Directions for this task → Scan the listing below and copy every line holding "中华帝国".
== == ==
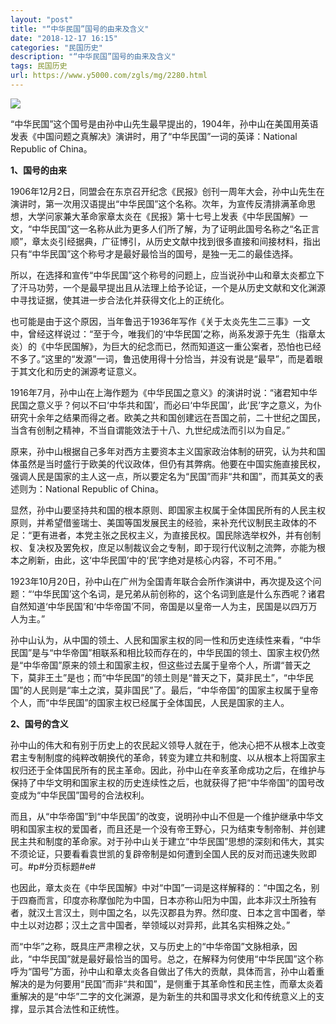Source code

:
 ```yaml
---
layout: "post"
title: "“中华民国”国号的由来及含义"
date: "2018-12-17 16:15"
categories: "民国历史"
description: "“中华民国”国号的由来及含义"
tags: 民国历史
url: https://www.y5000.com/zgls/mg/2280.html
---
```






[![](https://img.y5000.com/uploads/allimg/160410/4-160410001543K3.jpg)](https://www.y5000.com)

“中华民国”这个国号是由孙中山先生最早提出的，1904年，孙中山在美国用英语发表《中国问题之真解决》演讲时，用了“中华民国”一词的英译：National
Republic of China。

**1、国号的由来**

1906年12月2日，同盟会在东京召开纪念《民报》创刊一周年大会，孙中山先生在演讲时，第一次用汉语提出“中华民国”这个名称。次年，为宣传反清排满革命思想，大学问家兼大革命家章太炎在《民报》第十七号上发表《中华民国解》一文，“中华民国”这一名称从此为更多人们所了解，为了证明此国号名称之“名正言顺”，章太炎引经据典，广征博引，从历史文献中找到很多直接和间接材料，指出只有“中华民国”这个称号才是最好最恰当的国号，是独一无二的最佳选择。

所以，在选择和宣传“中华民国”这个称号的问题上，应当说孙中山和章太炎都立下了汗马功劳，一个是最早提出且从法理上给予论证，一个是从历史文献和文化渊源中寻找证据，使其进一步合法化并获得文化上的正统化。

也可能是由于这个原因，当年鲁迅于1936年写作《关于太炎先生二三事》一文中，曾经这样说过：“至于今，唯我们的‘中华民国’之称，尚系发源于先生（指章太炎）的《中华民国解》，为巨大的纪念而已，然而知道这一重公案者，恐怕也已经不多了。”这里的“发源”一词，鲁迅使用得十分恰当，并没有说是“最早”，而是着眼于其文化和历史的渊源考证意义。

1916年7月，孙中山在上海作题为《中华民国之意义》的演讲时说：“诸君知中华民国之意义乎？何以不曰‘中华共和国’，而必曰‘中华民国’，此‘民’字之意义，为仆研究十余年之结果而得之者。欧美之共和国创建远在吾国之前，二十世纪之国民，当含有创制之精神，不当自谓能效法于十八、九世纪成法而引以为自足。”

原来，孙中山根据自己多年对西方主要资本主义国家政治体制的研究，认为共和国体虽然是当时盛行于欧美的代议政体，但仍有其弊病。他要在中国实施直接民权，强调人民是国家的主人这一点，所以要定名为“民国”而非“共和国”，而其英文的表述则为：National
Republic of China。

显然，孙中山要坚持共和国的根本原则、即国家主权属于全体国民所有的人民主权原则，并希望借鉴瑞士、美国等国发展民主的经验，来补充代议制民主政体的不足：“更有进者，本党主张之民权主义，为直接民权。国民除选举权外，并有创制权、复决权及罢免权，庶足以制裁议会之专制，即于现行代议制之流弊，亦能为根本之刷新，由此，这‘中华民国’中的‘民’字绝对是核心内容，不可不用。”

1923年10月20日，孙中山在广州为全国青年联合会所作演讲中，再次提及这个问题：“‘中华民国’这个名词，是兄弟从前创称的，这个名词到底是什么东西呢？诸君自然知道‘中华民国’和‘中华帝国’不同，帝国是以皇帝一人为主，民国是以四万万人为主。”

孙中山认为，从中国的领土、人民和国家主权的同一性和历史连续性来看，“中华民国”是与“中华帝国”相联系和相比较而存在的，中华民国的领土、国家主权仍然是“中华帝国”原来的领土和国家主权，但这些过去属于皇帝个人，所谓“普天之下，莫非王土”是也；而“中华民国”的领土则是“普天之下，莫非民土”，“中华民国”的人民则是“率土之滨，莫非国民”了。最后，“中华帝国”的国家主权属于皇帝个人，而“中华民国”的国家主权已经属于全体国民，人民是国家的主人。

**2、国号的含义**

孙中山的伟大和有别于历史上的农民起义领导人就在于，他决心把不从根本上改变君主专制制度的纯粹改朝换代的革命，转变为建立共和制度、以从根本上将国家主权归还于全体国民所有的民主革命。因此，孙中山在辛亥革命成功之后，在维护与保持了中华文明和国家主权的历史连续性之后，也就获得了把“中华帝国”的国号改变成为“中华民国”国号的合法权利。

而且，从“中华帝国”到“中华民国”的改变，说明孙中山不但是一个维护继承中华文明和国家主权的爱国者，而且还是一个没有帝王野心，只为结束专制帝制、并创建民主共和制度的革命家。对于孙中山关于建立“中华民国”思想的深刻和伟大，其实不须论证，只要看看袁世凯的复辟帝制是如何遭到全国人民的反对而迅速失败即可。#p#分页标题#e#

也因此，章太炎在《中华民国解》中对“中国”一词是这样解释的：“中国之名，别于四裔而言，印度亦称摩伽陀为中国，日本亦称山阳为中国，此本非汉土所独有者，就汉土言汉土，则中国之名，以先汉郡县为界。然印度、日本之言中国者，举中土以对边郡；汉土之言中国者，举领域以对异邦，此其名实相殊之处。”

而“中华”之称，既具庄严肃穆之状，又与历史上的“中华帝国”文脉相承，因此，“中华民国”就是最好最恰当的国号。总之，在解释为何使用“中华民国”这个称呼为“国号”方面，孙中山和章太炎各自做出了伟大的贡献，具体而言，孙中山着重解决的是为何要用“民国”而非“共和国”，是侧重于其革命性和民主性，而章太炎着重解决的是“中华”二字的文化渊源，是为新生的共和国寻求文化和传统意义上的支撑，显示其合法性和正统性。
== == ==
Output for this exercise →
1923年10月20日，孙中山在广州为全国青年联合会所作演讲中，再次提及这个问题：“‘中华民国’这个名词，是兄弟从前创称的，这个名词到底是什么东西呢？诸君自然知道‘中华民国’和‘中华帝国’不同，帝国是以皇帝一人为主，民国是以四万万人为主。”
孙中山认为，从中国的领土、人民和国家主权的同一性和历史连续性来看，“中华民国”是与“中华帝国”相联系和相比较而存在的，中华民国的领土、国家主权仍然是“中华帝国”原来的领土和国家主权，但这些过去属于皇帝个人，所谓“普天之下，莫非王土”是也；而“中华民国”的领土则是“普天之下，莫非民土”，“中华民国”的人民则是“率土之滨，莫非国民”了。最后，“中华帝国”的国家主权属于皇帝个人，而“中华民国”的国家主权已经属于全体国民，人民是国家的主人。
孙中山的伟大和有别于历史上的农民起义领导人就在于，他决心把不从根本上改变君主专制制度的纯粹改朝换代的革命，转变为建立共和制度、以从根本上将国家主权归还于全体国民所有的民主革命。因此，孙中山在辛亥革命成功之后，在维护与保持了中华文明和国家主权的历史连续性之后，也就获得了把“中华帝国”的国号改变成为“中华民国”国号的合法权利。
而且，从“中华帝国”到“中华民国”的改变，说明孙中山不但是一个维护继承中华文明和国家主权的爱国者，而且还是一个没有帝王野心，只为结束专制帝制、并创建民主共和制度的革命家。对于孙中山关于建立“中华民国”思想的深刻和伟大，其实不须论证，只要看看袁世凯的复辟帝制是如何遭到全国人民的反对而迅速失败即可。#p#分页标题#e#
而“中华”之称，既具庄严肃穆之状，又与历史上的“中华帝国”文脉相承，因此，“中华民国”就是最好最恰当的国号。总之，在解释为何使用“中华民国”这个称呼为“国号”方面，孙中山和章太炎各自做出了伟大的贡献，具体而言，孙中山着重解决的是为何要用“民国”而非“共和国”，是侧重于其革命性和民主性，而章太炎着重解决的是“中华”二字的文化渊源，是为新生的共和国寻求文化和传统意义上的支撑，显示其合法性和正统性。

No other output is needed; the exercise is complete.